Are You a Victim of the Latest E. Coli Outbreak?
If you believe you may have been poisoned by E. coli romaine lettuce, you should report what happened to the CDC. This helps the agency understand the trail and source better. Coping with exposure to E. coli can be difficult.
Once you have done that, you may want to contact an attorney. Due to the relatively large reach and number of reported cases, this is no ordinary outbreak. There are nearly 60 victims working with attorneys for compensation.
Lawsuits have been filed since E. coli poisoning can cause permanent health issues, like lifelong kidney issues. The CDC has recorded 17 people with kidney failure associated with the romaine lettuce outbreak.
In the case of the first death at the hands of the current outbreak, a wrongful death lawsuit is warranted.
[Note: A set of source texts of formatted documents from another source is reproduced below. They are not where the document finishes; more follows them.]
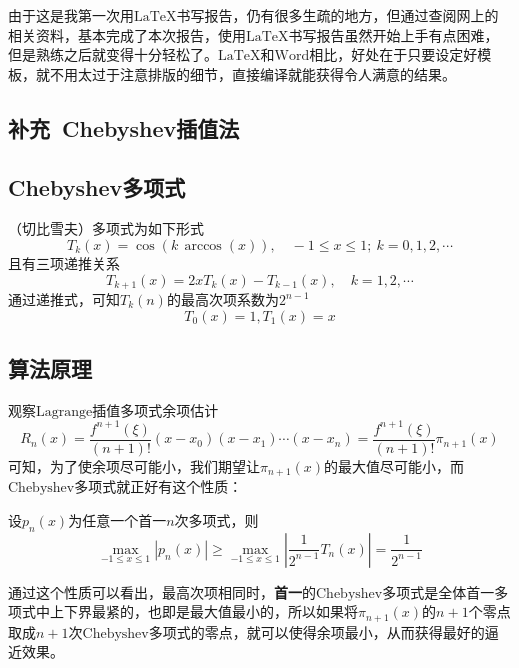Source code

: \documentclass[12pt, a4paper, oneside]{ctexart}
\begin{document}
由于这是我第一次用$\text{LaTeX}$书写报告，仍有很多生疏的地方，但通过查阅网上的相关资料，基本完成了本次报告，使用$\text{LaTeX}$书写报告虽然开始上手有点困难，但是熟练之后就变得十分轻松了。$\text{LaTeX}$和$\text{Word}$相比，好处在于只要设定好模板，就不用太过于注意排版的细节，直接编译就能获得令人满意的结果。
\newpage
\begin{appendices}
\section{补充\ Chebyshev插值法}\label{sec:buchong}
\subsection{Chebyshev多项式}
（切比雪夫）多项式为如下形式
\begin{equation*}
    T_k(x)=\cos(k\, \arccos(x)),\quad -1\leqslant x\leqslant 1;\ k=0,1,2,\cdots
\end{equation*}
且有三项递推关系
\begin{equation*}
    T_{k+1}(x) = 2xT_k(x)-T_{k-1}(x),\quad k=1,2,\cdots
\end{equation*}
通过递推式，可知$T_k(n)$的最高次项系数为$2^{n-1}$
\begin{equation*}
    T_0(x) = 1, T_1(x) = x
\end{equation*}

\subsection{算法原理}
观察$\text{Lagrange}$插值多项式余项估计
\begin{equation*}
    R_n(x) = \frac{f^{n+1}(\xi)}{(n+1)!}(x-x_0)(x-x_1)\cdots(x-x_n) = \frac{f^{n+1}(\xi)}{(n+1)!}\pi_{n+1}(x)
\end{equation*}
可知，为了使余项尽可能小，我们期望让$\pi_{n+1}(x)$的最大值尽可能小，而$\text{Chebyshev}$多项式就正好有这个性质：

\begin{property}
    设$p_n(x)$为任意一个首一$n$次多项式，则
    \begin{equation*}
        \max_{-1\leqslant x\leqslant 1}|p_n(x)|\geqslant \max_{-1\leqslant x\leqslant 1}\left|\frac{1}{2^{n-1}}T_n(x)\right|=\frac{1}{2^{n-1}}
    \end{equation*}
\end{property}

通过这个性质可以看出，最高次项相同时，\textbf{首一}的$\text{Chebyshev}$多项式是全体首一多项式中上下界最紧的，也即是最大值最小的，所以如果将$\pi_{n+1}(x)$的$n+1$个零点取成$n+1$次$\text{Chebyshev}$多项式的零点，就可以使得余项最小，从而获得最好的逼近效果。


\end{appendices}
\end{document}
People affected need to know their rights and the compensation they are entitled to.
“Spouses, children and parents of the deceased are permitted by law to file wrongful death lawsuits to seek damages for the loss of the deceased’s income, support and companionship as well as for their mental anguish and suffering,” according to Reyna Injury Lawyers in San Antonio, Texas, a state with reported romaine lettuce E. coli cases.
The outbreak may have no immediate end in site. It is vital to stay clear of romaine lettuce for sure. You may even want to skip leafy greens in general, since packaged mixed lettuce may contain romaine lettuce.
If you’re a victim, report it to health agencies, and depending on how it affects your health, seek legal advice to hold companies accountable for these types of incidents.